Among the eight names listed as co-writers of Jennifer Lopez's new single "On the Floor," a couple stand out: Ulises Hermosa, who died in 1992, and his brother Gonzalo, a pair of Bolivian folk musicians who belonged to a movement called música folklórica that's pretty much what it sounds like. You probably don't know their names, but it's a sure thing you've heard at least one of their melodies.
In 1981, the Hermosa brothers's folk group Los Kjarkas recorded an insanely catchy song called "Llorando Se Fue." Its lyrics are boilerplate stuff—"the one who made me cry is crying now"—but it's got a terrific, sneaky melody, with phrases that go on longer or shorter than they seem like they're about to, and a skipped beat near the end of the chorus. It takes a lot to make panpipes sound cool even outside of a música folklórica context, but they pulled it off. (That video linked above was made a bit later, but it's worth watching for its ridiculous karaoke-laserdisc production values.)
The Peruvian group El Cuarteto Continental, covered "Llorando Se Fue" in 1985, and turned the panpipe line of Los Kjarkas' version over to an accordion. The next year, the Brazilian pop singer Márcia Ferreira juiced up the rhythm of the Cuarteto Continental arrangement, translated Los Kjarkas' Spanish lyrics into Portugese, and recorded the song as "Chorando Se Foi." In Ferreira's version, she's still singing about crying, but you wouldn't know it from her come-hither delivery.
Here's where the story gets complicated. A French producer named Olivier Lamotte d'Incamps apparently heard "Chorando Se Foi" on a trip to Brazil in 1988, and saw a bunch of young people doing a dance they called lambada. He subsequently organized a band called Kaoma, which mostly consisted of ex-members of the Senegalese-French band Touré Kunda (here's an early Touré Kunda song, "Salaly Muhamed").

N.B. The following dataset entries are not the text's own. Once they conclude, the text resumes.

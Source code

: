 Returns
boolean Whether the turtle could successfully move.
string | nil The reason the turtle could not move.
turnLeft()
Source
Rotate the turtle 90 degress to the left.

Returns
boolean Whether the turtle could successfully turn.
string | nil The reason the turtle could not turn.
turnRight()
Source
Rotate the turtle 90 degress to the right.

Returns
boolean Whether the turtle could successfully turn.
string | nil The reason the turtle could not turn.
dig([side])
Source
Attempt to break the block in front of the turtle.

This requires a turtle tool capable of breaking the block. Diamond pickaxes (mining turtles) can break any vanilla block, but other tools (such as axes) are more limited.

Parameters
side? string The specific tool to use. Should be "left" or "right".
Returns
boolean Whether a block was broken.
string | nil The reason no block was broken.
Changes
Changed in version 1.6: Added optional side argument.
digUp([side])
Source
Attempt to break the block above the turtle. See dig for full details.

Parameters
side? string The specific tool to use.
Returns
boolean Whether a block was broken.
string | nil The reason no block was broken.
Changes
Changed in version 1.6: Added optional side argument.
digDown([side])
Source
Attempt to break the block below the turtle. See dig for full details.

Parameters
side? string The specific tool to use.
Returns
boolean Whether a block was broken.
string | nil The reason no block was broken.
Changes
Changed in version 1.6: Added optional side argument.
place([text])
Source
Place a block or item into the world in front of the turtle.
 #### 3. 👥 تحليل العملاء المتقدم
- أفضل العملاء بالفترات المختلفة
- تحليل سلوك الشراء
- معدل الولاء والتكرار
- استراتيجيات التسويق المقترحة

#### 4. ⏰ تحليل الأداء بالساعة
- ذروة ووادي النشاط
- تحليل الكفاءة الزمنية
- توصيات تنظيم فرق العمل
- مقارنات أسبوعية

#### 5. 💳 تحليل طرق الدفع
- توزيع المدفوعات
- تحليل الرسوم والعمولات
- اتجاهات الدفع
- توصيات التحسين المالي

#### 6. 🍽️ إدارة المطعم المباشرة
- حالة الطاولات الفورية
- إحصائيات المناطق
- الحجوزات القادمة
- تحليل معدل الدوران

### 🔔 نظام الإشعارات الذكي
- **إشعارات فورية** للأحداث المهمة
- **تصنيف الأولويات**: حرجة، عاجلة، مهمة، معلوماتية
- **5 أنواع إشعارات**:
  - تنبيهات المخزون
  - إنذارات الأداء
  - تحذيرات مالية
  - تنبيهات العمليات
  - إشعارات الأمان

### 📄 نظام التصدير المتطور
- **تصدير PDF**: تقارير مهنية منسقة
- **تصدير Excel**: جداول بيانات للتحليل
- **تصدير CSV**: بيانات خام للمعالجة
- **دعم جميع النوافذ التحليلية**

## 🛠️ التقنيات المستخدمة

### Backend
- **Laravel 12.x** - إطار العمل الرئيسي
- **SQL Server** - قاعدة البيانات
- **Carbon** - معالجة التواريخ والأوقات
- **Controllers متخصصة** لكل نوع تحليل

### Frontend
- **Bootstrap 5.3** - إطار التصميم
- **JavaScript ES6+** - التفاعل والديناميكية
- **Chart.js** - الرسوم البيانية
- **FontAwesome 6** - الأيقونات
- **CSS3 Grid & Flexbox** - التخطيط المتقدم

Kaoma's first single was simply called "Lambada"—although it was in fact a retitled, slightly more vigorous cover of "Chorando se foi," with a cry of "dançado lambada!" thrown in at the end.
Its original writing credit was the suitably Brazilian-sounding Chico de Oliviera. Released in 1989 with a gigantic publicity push, "Lambada" became a huge worldwide hit. In the spring of 1990, there were even two simultaneously released cheapo lambada exploitation movies: Lambada and The Forbidden Dance, the latter of which prominently featured Kaoma's recording, as well as an English-language cover by Kid Creole & the Coconuts.
Other versions of "Lambada" turned up elsewhere: in Japan, the hit recording was by Akemi Ishii; in India, as "Sochna Kya Jo Bhi Hoga," the song appeared in the popular 1990 movie Ghayal. The (all-male) American experimental trio Sun City Girls' 1990 album Torch of the Mystics included a track sneakily titled "The Shining Path," after a Peruvian terrorist organization. It is, in fact, a cover of "Llorando se fue," with its original Spanish lyrics and pan-pipes more or less intact. The Hermosa brothers eventually caught wind of Kaoma's "Lambada"—how could they escape it?—and complained; it turned out that Chico de Oliviera was, in fact, Olivier Lamotte d'Incamps, and the song's original composers ultimately got at least some recognition for their work.
"Lambada," like all crazes, went into hibernation for a while after everyone got sick of it; like all crazes, it came back when people started missing it. Wisin & Yandel's 2006 reggaeton hit "Pam Pam" paraphrases its melody line; Don Omar's current Latin hit "Taboo" is basically just a modernized take on the Cuarteto Continental arrangement of "Llorando se fue."
And now the Hermosa brothers' tune has returned to the American pop charts. "On the Floor" effectively treats "Llorando Se Fue" as a bit of shared but half-forgotten cultural knowledge. In the middle of Lopez and rapper Pitbull's paean to globetrotting and dancing, we hear a fragment of its melody again and again, sometimes in her voice (singing in English, or just singing "la la la", sometimes doubled by the accordion that first brought it to international attention. The peculiar phrasing of "Llorando Se Fue" has been straightened out to a foursquare club beat; J.Lo's version never gets past the first line of the original tune. But it still carries a hint of its peculiar history: a traveler that voyaged out so far and changed so much that its parents had to struggle to reclaim it.